Saturday, April 05, 2008

The Best Years of Our Lives

DVD review from The Movie Snob

The Best Years of Our Lives (B+). This movie won the Best Picture Oscar in 1946 (and several others), and was probably seen as an unflinching portrayal of the problems of G.I.'s returning to their civilians lives after WWII. It is mild and overly sentimental by today's standards, but very good nonetheless. It's also very long, almost 3 hours, so I watched it in two sittings. In the first hour we meet our three protagonists, ex-servicemen who happen to meet on their way to their mutual home town of Boone City. There's middle-aged Sergeant Al Stevenson (Fredric March, The Bridges at Toko-Ri), who's returning to a comfortable job in banking and an established family.
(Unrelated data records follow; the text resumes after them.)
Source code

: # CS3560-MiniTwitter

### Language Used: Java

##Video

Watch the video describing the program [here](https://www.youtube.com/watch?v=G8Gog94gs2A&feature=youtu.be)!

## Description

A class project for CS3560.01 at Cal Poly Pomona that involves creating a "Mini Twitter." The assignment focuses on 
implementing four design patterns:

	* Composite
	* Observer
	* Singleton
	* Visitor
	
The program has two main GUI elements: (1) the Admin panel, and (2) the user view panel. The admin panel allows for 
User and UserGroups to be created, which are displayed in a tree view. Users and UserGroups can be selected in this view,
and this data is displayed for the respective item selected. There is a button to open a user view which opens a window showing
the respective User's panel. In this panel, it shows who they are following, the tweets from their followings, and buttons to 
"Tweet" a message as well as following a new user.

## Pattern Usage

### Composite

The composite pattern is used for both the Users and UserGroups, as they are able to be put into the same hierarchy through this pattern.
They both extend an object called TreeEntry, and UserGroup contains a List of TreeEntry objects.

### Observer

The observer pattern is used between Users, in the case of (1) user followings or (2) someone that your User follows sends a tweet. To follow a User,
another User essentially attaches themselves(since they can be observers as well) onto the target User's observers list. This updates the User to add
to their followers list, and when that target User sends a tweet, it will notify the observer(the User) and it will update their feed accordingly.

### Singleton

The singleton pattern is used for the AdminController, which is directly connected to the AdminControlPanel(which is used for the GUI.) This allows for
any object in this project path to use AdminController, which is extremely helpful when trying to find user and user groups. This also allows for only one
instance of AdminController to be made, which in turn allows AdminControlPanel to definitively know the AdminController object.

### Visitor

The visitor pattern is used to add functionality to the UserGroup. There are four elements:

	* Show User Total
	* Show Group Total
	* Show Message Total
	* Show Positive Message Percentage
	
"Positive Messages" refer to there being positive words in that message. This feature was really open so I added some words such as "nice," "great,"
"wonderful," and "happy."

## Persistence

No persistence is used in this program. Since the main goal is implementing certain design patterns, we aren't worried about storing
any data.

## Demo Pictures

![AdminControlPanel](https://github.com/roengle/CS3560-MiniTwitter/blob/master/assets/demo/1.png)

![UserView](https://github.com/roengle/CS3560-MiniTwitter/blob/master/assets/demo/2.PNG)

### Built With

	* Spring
There's youngish Air Force Captain Fred Derry (Dana Andrews, Laura), who's returning to a wife he barely knows, having married impulsively just before shipping out. And there's the yougest of the trio, Sailor Homer Parrish (Harold Russell), who's returning to a loving family and childhood sweetheart but is tormented by the fact that he lost his hands in the war. (Russell was a non-actor veteran who really had lost his hands in a military training accident.) In the next two hours, we see how these three men adjust to their new situation. Strikingly old-fashioned in some respects, but shockingly up-to-date in others, this movie is worth seeing.